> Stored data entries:
____
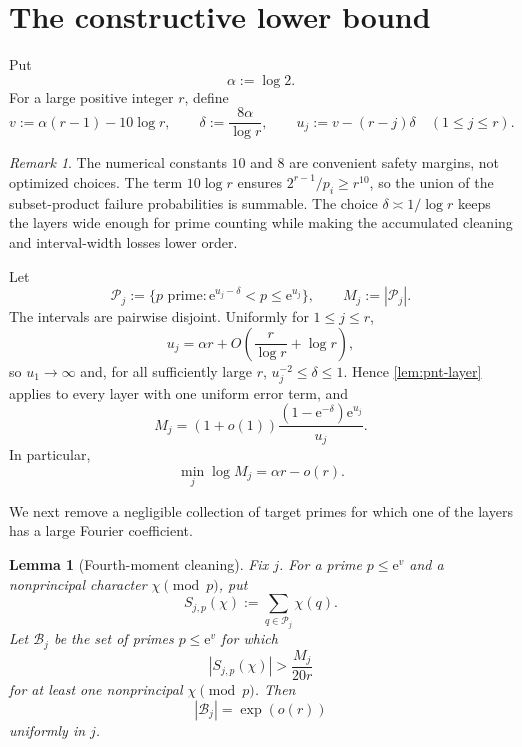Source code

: \documentclass[11pt]{amsart}
\newtheorem{lemma}[lemma]{Lemma}
\theoremstyle{definition}
\theoremstyle{remark}
\newtheorem{remark}[remark]{Remark}
\numberwithin{equation}{section}
\newcommand{\e}{\mathrm e}
\newcommand{\Pcal}{\mathcal P}
\newcommand{\Bcal}{\mathcal B}
\begin{document}
\section{The constructive lower bound}

Put
\[
 \alpha:=\log 2.
\]
For a large positive integer $r$, define
\begin{equation}\label{eq:lower-parameters}
 v:=\alpha(r-1)-10\log r,
 \qquad
 \delta:=\frac{8\alpha}{\log r},
 \qquad
 u_j:=v-(r-j)\delta\quad(1\le j\le r).
\end{equation}
\begin{remark}\label{rem:lower-constants}
The numerical constants $10$ and $8$ are convenient safety margins, not
optimized choices.  The term $10\log r$ ensures
$2^{r-1}/p_i\ge r^{10}$, so the union of the subset-product failure
probabilities is summable.  The choice $\delta\asymp1/\log r$ keeps the
layers wide enough for prime counting while making the accumulated
cleaning and interval-width losses lower order.
\end{remark}
Let
\begin{equation}\label{eq:prime-layers}
 \Pcal_j:=\{p\text{ prime}:\e^{u_j-\delta}<p\le\e^{u_j}\},
 \qquad M_j:=|\Pcal_j|.
\end{equation}
The intervals are pairwise disjoint.  Uniformly for $1\le j\le r$,
\[
 u_j=\alpha r+O\!\left(\frac r{\log r}+\log r\right),
\]
so $u_1\to\infty$ and, for all sufficiently large $r$,
$u_j^{-2}\le\delta\le1$.  Hence \cref{lem:pnt-layer} applies to every
layer with one uniform error term, and
\begin{equation}\label{eq:Mj-asymp}
 M_j=(1+o(1))\frac{(1-\e^{-\delta})\e^{u_j}}{u_j}.
\end{equation}
In particular,
\begin{equation}\label{eq:Mj-exponential}
 \min_j\log M_j=\alpha r-o(r).
\end{equation}

We next remove a negligible collection of target primes for which one of the layers has a large Fourier coefficient.

\begin{lemma}[Fourth-moment cleaning]\label{lem:fourth-moment}
Fix $j$.  For a prime $p\le\e^v$ and a nonprincipal character $\chi\pmod p$, put
\[
 S_{j,p}(\chi):=\sum_{q\in\Pcal_j}\chi(q).
\]
Let $\Bcal_j$ be the set of primes $p\le\e^v$ for which
\[
 |S_{j,p}(\chi)|>\frac{M_j}{20r}
\]
for at least one nonprincipal $\chi\pmod p$.  Then
\[
 |\Bcal_j|=\exp(o(r))
\]
uniformly in $j$.
\end{lemma}
\end{document}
____
> What to produce: Retype the records above exactly, leaving every picture out of your copy.

> Task output:
Source code

: \documentclass[11pt]{amsart}
\newtheorem{lemma}[lemma]{Lemma}
\theoremstyle{definition}
\theoremstyle{remark}
\newtheorem{remark}[remark]{Remark}
\numberwithin{equation}{section}
\newcommand{\e}{\mathrm e}
\newcommand{\Pcal}{\mathcal P}
\newcommand{\Bcal}{\mathcal B}
\begin{document}
\section{The constructive lower bound}

Put
\[
 \alpha:=\log 2.
\]
For a large positive integer $r$, define
\begin{equation}\label{eq:lower-parameters}
 v:=\alpha(r-1)-10\log r,
 \qquad
 \delta:=\frac{8\alpha}{\log r},
 \qquad
 u_j:=v-(r-j)\delta\quad(1\le j\le r).
\end{equation}
\begin{remark}\label{rem:lower-constants}
The numerical constants $10$ and $8$ are convenient safety margins, not
optimized choices.  The term $10\log r$ ensures
$2^{r-1}/p_i\ge r^{10}$, so the union of the subset-product failure
probabilities is summable.  The choice $\delta\asymp1/\log r$ keeps the
layers wide enough for prime counting while making the accumulated
cleaning and interval-width losses lower order.
\end{remark}
Let
\begin{equation}\label{eq:prime-layers}
 \Pcal_j:=\{p\text{ prime}:\e^{u_j-\delta}<p\le\e^{u_j}\},
 \qquad M_j:=|\Pcal_j|.
\end{equation}
The intervals are pairwise disjoint.  Uniformly for $1\le j\le r$,
\[
 u_j=\alpha r+O\!\left(\frac r{\log r}+\log r\right),
\]
so $u_1\to\infty$ and, for all sufficiently large $r$,
$u_j^{-2}\le\delta\le1$.  Hence \cref{lem:pnt-layer} applies to every
layer with one uniform error term, and
\begin{equation}\label{eq:Mj-asymp}
 M_j=(1+o(1))\frac{(1-\e^{-\delta})\e^{u_j}}{u_j}.
\end{equation}
In particular,
\begin{equation}\label{eq:Mj-exponential}
 \min_j\log M_j=\alpha r-o(r).
\end{equation}

We next remove a negligible collection of target primes for which one of the layers has a large Fourier coefficient.

\begin{lemma}[Fourth-moment cleaning]\label{lem:fourth-moment}
Fix $j$.  For a prime $p\le\e^v$ and a nonprincipal character $\chi\pmod p$, put
\[
 S_{j,p}(\chi):=\sum_{q\in\Pcal_j}\chi(q).
\]
Let $\Bcal_j$ be the set of primes $p\le\e^v$ for which
\[
 |S_{j,p}(\chi)|>\frac{M_j}{20r}
\]
for at least one nonprincipal $\chi\pmod p$.  Then
\[
 |\Bcal_j|=\exp(o(r))
\]
uniformly in $j$.
\end{lemma}
\end{document}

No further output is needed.